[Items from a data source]
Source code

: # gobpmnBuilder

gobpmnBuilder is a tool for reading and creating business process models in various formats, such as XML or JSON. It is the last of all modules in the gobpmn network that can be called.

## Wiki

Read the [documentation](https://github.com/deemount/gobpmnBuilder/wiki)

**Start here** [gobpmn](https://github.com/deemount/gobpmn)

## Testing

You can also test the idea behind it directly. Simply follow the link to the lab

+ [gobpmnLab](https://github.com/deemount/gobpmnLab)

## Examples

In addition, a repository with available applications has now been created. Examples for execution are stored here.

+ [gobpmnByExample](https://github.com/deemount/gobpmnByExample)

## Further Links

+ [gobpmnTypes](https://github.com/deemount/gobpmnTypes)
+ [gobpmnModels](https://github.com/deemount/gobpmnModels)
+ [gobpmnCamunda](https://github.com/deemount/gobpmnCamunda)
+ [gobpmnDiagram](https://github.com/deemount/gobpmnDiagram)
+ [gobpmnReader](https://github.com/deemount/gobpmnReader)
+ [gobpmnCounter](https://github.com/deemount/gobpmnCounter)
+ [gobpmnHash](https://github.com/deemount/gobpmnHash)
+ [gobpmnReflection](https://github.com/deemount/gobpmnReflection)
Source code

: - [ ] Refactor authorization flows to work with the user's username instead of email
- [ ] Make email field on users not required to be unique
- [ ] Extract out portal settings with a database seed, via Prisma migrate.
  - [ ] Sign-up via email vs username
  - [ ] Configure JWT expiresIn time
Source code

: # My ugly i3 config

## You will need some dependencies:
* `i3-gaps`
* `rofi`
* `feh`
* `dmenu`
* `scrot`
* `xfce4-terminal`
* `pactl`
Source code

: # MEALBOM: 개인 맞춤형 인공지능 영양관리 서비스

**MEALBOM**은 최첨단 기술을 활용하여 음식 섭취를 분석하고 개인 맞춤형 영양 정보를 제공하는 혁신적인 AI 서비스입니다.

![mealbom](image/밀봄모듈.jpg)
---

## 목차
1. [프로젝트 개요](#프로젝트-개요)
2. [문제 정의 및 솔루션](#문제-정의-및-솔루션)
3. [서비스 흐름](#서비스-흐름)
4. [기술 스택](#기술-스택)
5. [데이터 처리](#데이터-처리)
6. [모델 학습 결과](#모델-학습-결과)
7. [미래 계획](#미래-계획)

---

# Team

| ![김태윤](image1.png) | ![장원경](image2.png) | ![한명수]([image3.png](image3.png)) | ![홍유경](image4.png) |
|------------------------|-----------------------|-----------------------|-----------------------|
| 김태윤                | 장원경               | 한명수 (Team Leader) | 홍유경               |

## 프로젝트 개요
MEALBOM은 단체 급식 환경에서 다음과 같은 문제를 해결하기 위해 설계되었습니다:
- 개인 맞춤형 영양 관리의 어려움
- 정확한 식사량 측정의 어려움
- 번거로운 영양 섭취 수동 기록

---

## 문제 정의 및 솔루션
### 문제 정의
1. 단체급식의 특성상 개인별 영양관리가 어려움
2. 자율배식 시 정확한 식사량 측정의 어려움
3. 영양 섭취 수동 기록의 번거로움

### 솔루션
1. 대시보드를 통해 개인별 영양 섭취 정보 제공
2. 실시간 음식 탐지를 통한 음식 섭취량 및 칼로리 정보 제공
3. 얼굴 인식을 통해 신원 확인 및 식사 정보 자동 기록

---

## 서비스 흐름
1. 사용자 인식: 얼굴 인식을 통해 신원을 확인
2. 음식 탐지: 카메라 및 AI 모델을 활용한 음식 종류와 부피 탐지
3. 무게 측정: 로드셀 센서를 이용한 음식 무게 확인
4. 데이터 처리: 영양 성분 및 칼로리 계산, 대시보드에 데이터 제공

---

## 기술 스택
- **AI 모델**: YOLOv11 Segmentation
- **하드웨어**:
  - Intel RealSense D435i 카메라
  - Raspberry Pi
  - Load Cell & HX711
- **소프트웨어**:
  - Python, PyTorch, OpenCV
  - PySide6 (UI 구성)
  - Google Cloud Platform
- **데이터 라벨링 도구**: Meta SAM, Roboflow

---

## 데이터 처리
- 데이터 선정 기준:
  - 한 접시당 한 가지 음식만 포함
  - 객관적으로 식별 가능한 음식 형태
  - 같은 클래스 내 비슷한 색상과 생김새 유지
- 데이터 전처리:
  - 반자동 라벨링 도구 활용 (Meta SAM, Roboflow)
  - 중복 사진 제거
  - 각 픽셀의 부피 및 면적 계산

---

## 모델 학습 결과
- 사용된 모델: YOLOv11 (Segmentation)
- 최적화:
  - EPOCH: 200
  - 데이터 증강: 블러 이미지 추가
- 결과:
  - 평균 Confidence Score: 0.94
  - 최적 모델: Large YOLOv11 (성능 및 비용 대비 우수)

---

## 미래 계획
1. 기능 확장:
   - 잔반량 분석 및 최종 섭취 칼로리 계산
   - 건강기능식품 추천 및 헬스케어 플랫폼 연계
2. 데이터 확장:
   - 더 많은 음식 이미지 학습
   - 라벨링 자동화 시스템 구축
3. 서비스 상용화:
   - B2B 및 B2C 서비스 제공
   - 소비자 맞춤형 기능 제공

*Task*: Search the entries above for the string "gobpmnBuilder". Copy each line that holds it.

*Exercise response*:
: # gobpmnBuilder
gobpmnBuilder is a tool for reading and creating business process models in various formats, such as XML or JSON. It is the last of all modules in the gobpmn network that can be called.
Read the [documentation](https://github.com/deemount/gobpmnBuilder/wiki)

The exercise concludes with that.